A young boy works on a tire at a garage in Allahabad, India
More than 12 million people around the world are being forced to work against their will and most of them live in Asia. The International Labor Organization says that altogether they generate $32 billion a year for those who exploit them.

The International Labor Organization reports the use of forced labor is rising due to globalization, increased competitiveness and the world economic boom.

A Bangkok-based legal expert with the ILO, Tim Demeyer, says nearly 10 million of the forced laborers are in Asia. He says this is in part because of traditional labor systems involving laborers working to pay off family debts to employers.

"A large proportion of that number [in Asia] are bonded laborers, people, farmers working in the bonded labor system in South Asia, mainly Pakistan, India and Nepal," said Mr. Demeyer.

He adds that of the remaining millions, most are forced to work by governments, for example as laborers for the military in Burma and or in re-education camps for dissidents in China.

Mr. Demeyer says demand for cheap labor is rising in Asia because of its booming economies and increased competitiveness.
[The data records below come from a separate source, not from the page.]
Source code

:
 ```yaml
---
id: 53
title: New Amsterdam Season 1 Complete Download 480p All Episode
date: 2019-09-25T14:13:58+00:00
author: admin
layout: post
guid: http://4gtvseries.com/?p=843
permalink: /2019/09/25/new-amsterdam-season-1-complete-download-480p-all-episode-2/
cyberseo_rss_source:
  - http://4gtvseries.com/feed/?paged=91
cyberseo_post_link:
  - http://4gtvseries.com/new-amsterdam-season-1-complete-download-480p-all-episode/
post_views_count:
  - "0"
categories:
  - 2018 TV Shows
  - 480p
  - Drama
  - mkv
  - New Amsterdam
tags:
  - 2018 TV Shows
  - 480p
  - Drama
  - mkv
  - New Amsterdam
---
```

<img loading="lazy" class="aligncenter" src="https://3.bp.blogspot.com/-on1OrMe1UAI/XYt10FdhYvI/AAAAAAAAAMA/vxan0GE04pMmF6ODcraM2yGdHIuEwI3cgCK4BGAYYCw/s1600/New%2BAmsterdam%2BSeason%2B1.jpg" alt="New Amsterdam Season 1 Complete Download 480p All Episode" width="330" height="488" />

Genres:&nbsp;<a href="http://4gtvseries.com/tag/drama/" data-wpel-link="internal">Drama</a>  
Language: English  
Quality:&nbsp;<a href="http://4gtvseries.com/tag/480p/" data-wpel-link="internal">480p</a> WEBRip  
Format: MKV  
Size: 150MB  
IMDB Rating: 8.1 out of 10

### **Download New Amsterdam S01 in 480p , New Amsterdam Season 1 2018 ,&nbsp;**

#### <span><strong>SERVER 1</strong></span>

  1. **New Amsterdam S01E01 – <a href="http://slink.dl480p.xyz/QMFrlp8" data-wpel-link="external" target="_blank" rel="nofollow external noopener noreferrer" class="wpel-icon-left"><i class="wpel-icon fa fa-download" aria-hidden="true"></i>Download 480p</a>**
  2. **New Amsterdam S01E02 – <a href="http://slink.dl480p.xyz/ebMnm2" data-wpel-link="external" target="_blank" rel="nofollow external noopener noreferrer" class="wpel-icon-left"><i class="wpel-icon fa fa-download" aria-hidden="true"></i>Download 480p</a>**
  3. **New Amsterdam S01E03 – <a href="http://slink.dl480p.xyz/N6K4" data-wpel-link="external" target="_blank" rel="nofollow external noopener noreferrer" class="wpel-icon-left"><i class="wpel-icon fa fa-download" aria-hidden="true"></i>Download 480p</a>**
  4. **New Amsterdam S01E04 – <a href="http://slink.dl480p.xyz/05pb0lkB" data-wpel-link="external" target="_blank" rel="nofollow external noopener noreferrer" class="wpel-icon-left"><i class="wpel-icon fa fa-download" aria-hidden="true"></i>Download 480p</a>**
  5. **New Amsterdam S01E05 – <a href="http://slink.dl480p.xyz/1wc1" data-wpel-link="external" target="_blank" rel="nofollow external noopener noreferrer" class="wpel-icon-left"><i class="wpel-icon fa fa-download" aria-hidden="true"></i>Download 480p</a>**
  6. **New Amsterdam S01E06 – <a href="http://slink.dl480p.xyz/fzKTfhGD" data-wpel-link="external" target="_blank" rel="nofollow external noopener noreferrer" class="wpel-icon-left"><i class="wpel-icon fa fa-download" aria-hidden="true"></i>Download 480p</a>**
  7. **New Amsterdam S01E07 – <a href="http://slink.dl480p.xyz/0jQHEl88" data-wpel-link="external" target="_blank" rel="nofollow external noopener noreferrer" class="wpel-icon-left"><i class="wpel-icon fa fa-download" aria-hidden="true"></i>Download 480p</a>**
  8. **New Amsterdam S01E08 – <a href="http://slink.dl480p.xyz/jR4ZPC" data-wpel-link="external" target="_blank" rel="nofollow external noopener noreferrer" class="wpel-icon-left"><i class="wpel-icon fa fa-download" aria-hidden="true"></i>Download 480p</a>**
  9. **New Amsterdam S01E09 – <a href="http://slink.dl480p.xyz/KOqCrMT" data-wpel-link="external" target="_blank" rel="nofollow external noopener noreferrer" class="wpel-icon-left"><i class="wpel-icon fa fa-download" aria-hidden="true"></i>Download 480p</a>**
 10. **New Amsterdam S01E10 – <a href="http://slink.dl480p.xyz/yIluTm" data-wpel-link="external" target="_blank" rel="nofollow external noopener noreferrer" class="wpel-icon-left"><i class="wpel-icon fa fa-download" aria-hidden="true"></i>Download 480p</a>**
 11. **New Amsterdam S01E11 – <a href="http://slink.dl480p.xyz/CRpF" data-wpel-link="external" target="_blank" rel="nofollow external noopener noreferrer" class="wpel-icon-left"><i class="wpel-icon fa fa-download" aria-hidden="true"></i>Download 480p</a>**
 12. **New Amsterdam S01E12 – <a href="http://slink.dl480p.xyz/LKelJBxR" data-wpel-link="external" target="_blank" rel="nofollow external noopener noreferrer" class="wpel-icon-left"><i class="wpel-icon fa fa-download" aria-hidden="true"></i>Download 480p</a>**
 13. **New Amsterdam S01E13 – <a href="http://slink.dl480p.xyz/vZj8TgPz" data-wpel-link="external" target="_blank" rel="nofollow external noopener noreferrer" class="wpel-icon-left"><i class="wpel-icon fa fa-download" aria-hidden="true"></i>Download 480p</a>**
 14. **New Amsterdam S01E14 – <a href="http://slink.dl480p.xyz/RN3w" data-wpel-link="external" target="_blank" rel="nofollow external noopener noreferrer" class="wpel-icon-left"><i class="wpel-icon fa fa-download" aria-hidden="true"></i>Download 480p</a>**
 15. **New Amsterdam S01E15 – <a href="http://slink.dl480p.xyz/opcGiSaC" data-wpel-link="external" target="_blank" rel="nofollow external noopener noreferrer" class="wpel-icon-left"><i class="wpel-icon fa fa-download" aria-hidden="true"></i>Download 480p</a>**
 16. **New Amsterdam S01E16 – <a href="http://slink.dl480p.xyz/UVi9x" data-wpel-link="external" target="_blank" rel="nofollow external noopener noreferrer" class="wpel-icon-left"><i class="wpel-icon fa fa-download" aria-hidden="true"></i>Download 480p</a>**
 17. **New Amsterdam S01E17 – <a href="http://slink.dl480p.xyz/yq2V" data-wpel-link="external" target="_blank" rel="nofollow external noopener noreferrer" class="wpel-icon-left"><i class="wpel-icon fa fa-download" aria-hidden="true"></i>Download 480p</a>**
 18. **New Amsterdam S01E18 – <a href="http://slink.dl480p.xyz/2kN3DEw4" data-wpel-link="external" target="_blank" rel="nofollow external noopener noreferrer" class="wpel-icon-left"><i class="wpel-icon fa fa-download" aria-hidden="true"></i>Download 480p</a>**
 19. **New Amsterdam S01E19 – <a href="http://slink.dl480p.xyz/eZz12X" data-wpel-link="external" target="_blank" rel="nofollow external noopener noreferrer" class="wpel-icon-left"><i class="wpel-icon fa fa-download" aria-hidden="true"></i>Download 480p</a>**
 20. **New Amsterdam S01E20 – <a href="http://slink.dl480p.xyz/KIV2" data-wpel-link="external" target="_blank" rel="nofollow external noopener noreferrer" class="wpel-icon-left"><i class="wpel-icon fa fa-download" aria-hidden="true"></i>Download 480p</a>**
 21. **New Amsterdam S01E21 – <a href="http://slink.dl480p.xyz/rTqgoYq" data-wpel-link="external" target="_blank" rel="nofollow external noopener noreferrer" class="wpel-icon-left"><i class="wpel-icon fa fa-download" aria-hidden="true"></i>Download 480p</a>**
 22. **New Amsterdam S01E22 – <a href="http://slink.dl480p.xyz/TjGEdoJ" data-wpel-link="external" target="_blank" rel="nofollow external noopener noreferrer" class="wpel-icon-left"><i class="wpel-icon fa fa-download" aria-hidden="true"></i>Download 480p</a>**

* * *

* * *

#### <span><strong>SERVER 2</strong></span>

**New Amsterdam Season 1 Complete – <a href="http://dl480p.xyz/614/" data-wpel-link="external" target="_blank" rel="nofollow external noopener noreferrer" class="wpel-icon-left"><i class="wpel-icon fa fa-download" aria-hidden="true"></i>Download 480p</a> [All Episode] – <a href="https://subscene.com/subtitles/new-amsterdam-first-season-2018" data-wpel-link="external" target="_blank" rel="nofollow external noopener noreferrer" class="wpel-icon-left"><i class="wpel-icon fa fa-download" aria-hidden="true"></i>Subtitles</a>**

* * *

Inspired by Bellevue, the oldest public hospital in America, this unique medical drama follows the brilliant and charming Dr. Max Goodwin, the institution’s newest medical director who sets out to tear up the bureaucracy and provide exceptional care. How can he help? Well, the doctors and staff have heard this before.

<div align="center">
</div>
Yet, efforts by governments to protect workers are lagging.

"Many Asian states have been growing and developing rapidly over the last few years. [But] The social development in many respects has been staying behind," he said.

The I.L.O. report says that forced laborers are thought to work mainly in the informal economy, but that because of globalization and the increasing use of sub-contractors, the practice is infiltrating the mainstream corporate economy.

The International Labor Organization says clear laws protecting workers are needed and these laws must be enforced. But it notes that many countries do not have such laws or the specialized courts needed to enforce them.